▸ Data entries:

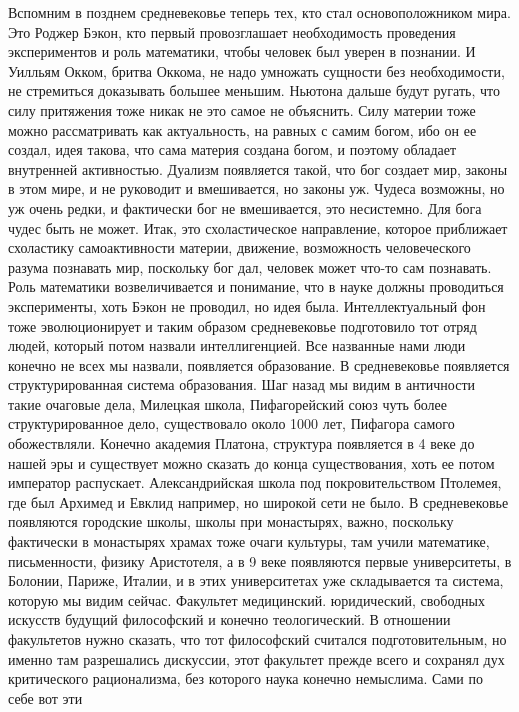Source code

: \documentclass[a4paper, 12pt]{article}
\begin{document}
Вспомним в позднем средневековье теперь тех, кто стал основоположником 
мира. Это Роджер Бэкон, кто первый провозглашает необходимость 
проведения экспериментов и роль математики, чтобы человек был уверен 
в познании. И Уилльям Окком, бритва Оккома, не надо умножать сущности 
без необходимости, не стремиться доказывать большее меньшим. Ньютона 
дальше будут ругать, что силу притяжения тоже никак не это самое не 
объяснить. Силу материи тоже можно рассматривать как актуальность, на 
равных с самим богом, ибо он ее создал, идея такова, что сама материя 
создана богом, и поэтому обладает внутренней активностью. Дуализм 
появляется такой, что бог создает мир, законы в этом мире, и не руководит 
и вмешивается, но законы уж. Чудеса возможны, но уж очень редки, 
и фактически бог не вмешивается, это несистемно. Для бога чудес быть не 
может. Итак, это схоластическое направление, которое приближает 
схоластику самоактивности материи, движение, возможность человеческого 
разума познавать мир, поскольку бог дал, человек может что-то сам 
познавать. Роль математики возвеличивается и понимание, что в науке 
должны проводиться эксперименты, хоть Бэкон не проводил, но идея была. 
Интеллектуальный фон тоже эволюционирует и таким образом средневековье 
подготовило тот отряд людей, который потом назвали интеллигенцией. Все 
названные нами люди конечно не всех мы назвали, появляется образование. 
В средневековье появляется структурированная система образования. Шаг 
назад мы видим в античности такие очаговые дела, Милецкая школа, 
Пифагорейский союз чуть более структурированное дело, существовало около 
1000 лет, Пифагора самого обожествляли. Конечно академия Платона, 
структура появляется в 4 веке до нашей эры и существует можно сказать 
до конца существования, хоть ее потом император распускает. 
Александрийская школа под покровительством Птолемея, где был Архимед 
и Евклид например, но широкой сети не было. В средневековье появляются 
городские школы, школы при монастырях, важно, поскольку фактически 
в монастырях храмах тоже очаги культуры, там учили математике, 
письменности, физику Аристотеля, а в 9 веке появляются первые 
университеты, в Болонии, Париже, Италии, и в этих университетах уже 
складывается та система, которую мы видим сейчас. Факультет медицинский. 
юридический, свободных искусств будущий философский и конечно 
теологический. В отношении факультетов нужно сказать, что тот 
философский считался подготовительным, но именно там разрешались 
дискуссии, этот факультет прежде всего и сохранял дух критического 
рационализма, без которого наука конечно немыслима. Сами по себе вот эти 
\end{document}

▸ BRIEF: From the line holding "объяснить. Силу материи" to the line holding "познавать. Роль математики", inclusive, restate each line above exactly as written.

▸ PROBLEM SOLUTION:
объяснить. Силу материи тоже можно рассматривать как актуальность, на 
равных с самим богом, ибо он ее создал, идея такова, что сама материя 
создана богом, и поэтому обладает внутренней активностью. Дуализм 
появляется такой, что бог создает мир, законы в этом мире, и не руководит 
и вмешивается, но законы уж. Чудеса возможны, но уж очень редки, 
и фактически бог не вмешивается, это несистемно. Для бога чудес быть не 
может. Итак, это схоластическое направление, которое приближает 
схоластику самоактивности материи, движение, возможность человеческого 
разума познавать мир, поскольку бог дал, человек может что-то сам 
познавать. Роль математики возвеличивается и понимание, что в науке 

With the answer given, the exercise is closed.